When it had flown first
he felt like an idiot
to have spent a nervous night,
doubting the wind at the park
was strong enough for kites.
But Roger said, “You wait. It’ll go.”
They’d seen the scud of clouds fill up
with rows of diamond and delta
and box kites — Indian fighting kites,
a shock of hibiscus on the pale
tweed suit of the sky.
His was no beauty:
dowel and glue and butcher paper,
but it flew on the third try
when his brother turned a little toward the bay,
the two of them running north, northeast.

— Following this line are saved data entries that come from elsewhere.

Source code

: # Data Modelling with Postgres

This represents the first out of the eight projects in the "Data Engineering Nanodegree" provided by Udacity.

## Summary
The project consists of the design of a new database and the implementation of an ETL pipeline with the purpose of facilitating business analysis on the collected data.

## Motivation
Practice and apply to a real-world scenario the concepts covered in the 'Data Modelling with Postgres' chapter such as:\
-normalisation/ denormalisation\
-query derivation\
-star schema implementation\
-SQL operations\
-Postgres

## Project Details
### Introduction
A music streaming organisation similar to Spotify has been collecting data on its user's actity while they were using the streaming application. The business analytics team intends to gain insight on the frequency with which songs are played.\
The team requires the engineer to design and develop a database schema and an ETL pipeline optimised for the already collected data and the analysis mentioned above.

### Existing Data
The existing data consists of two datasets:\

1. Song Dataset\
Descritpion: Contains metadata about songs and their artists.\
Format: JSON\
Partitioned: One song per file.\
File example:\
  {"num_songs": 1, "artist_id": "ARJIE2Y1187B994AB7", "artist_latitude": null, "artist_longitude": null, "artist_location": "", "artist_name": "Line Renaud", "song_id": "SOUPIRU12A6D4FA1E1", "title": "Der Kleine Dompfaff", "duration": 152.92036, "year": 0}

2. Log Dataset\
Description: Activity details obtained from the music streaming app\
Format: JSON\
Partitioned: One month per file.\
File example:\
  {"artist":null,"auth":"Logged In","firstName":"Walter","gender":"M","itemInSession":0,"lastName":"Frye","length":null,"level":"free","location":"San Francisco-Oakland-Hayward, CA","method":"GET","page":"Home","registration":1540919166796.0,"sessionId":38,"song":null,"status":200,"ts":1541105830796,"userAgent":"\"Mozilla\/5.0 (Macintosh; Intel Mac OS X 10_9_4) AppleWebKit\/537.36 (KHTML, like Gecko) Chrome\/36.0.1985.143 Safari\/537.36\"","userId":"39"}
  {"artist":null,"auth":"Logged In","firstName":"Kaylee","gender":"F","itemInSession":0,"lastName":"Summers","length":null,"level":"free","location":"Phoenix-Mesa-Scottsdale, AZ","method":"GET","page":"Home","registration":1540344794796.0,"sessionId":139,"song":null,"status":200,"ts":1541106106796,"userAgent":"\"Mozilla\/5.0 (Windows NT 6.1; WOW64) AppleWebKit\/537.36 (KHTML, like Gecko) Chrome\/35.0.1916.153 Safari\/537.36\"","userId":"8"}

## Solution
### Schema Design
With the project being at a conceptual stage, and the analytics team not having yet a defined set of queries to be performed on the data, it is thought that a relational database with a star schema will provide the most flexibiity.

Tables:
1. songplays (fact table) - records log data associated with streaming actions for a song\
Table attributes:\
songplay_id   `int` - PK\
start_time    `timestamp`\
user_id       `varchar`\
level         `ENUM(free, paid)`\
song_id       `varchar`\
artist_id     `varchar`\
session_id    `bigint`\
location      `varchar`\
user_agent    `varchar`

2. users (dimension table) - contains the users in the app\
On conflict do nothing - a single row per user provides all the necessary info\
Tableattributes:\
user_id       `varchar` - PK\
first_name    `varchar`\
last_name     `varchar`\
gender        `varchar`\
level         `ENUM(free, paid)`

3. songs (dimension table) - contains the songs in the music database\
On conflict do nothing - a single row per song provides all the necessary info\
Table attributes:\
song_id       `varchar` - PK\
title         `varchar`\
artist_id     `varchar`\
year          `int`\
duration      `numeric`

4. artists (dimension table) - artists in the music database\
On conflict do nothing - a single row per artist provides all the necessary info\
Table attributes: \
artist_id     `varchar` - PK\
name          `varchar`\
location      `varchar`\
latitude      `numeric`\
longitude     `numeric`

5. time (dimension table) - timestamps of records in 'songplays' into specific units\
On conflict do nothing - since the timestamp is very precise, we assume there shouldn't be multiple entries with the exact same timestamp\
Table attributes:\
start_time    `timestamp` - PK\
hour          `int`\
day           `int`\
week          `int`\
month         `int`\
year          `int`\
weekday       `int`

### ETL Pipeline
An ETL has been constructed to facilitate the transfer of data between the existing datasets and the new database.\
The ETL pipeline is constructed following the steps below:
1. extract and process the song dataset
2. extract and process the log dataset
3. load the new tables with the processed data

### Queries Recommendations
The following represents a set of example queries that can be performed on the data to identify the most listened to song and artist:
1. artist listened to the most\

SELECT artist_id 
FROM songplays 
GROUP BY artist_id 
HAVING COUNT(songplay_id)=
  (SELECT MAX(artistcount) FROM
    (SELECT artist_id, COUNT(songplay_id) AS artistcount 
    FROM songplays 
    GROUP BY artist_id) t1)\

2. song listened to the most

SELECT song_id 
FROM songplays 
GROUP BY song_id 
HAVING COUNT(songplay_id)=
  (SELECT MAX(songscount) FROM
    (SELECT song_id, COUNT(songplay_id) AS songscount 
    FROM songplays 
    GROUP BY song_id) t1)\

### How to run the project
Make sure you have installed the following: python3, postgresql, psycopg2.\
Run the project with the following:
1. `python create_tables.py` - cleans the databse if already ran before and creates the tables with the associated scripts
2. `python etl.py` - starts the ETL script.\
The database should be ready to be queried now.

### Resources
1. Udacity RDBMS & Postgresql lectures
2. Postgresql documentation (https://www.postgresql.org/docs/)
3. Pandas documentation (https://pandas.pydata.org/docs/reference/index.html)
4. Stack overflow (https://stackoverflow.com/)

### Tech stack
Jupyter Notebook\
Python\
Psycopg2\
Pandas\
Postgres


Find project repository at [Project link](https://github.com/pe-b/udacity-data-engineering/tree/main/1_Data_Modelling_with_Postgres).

Then taking the spindle back,
he eased the cord in starts,
as it tugged or pulled away,
and for almost half an hour
he watched the thing become a stamp,
a thumbprint in the gray,
and then, imperceptible, a narrow smoke,
a speck that might have been a bird
above the grounding tension of his grip.
Well before he was sure, the string went slack,
bowing and never going tight,
though the brothers squinted for ages
into the inlet air.
They found it in an oak,
a full sixty feet above the parking lot,
too high for pulling down.
“We’ll make another,” Roger said, and so they left.
And it seemed to the kite,
tethered in the tree,
that they were leaving for the first time:
the flight before, just kids
agreeing to lose themselves
for an hour or two
and then, in silent counting
reel each other in.
But the boy with the strong hands
turned and walked away
and crossed the street,
until at last, far into the bright day
he disappeared from view.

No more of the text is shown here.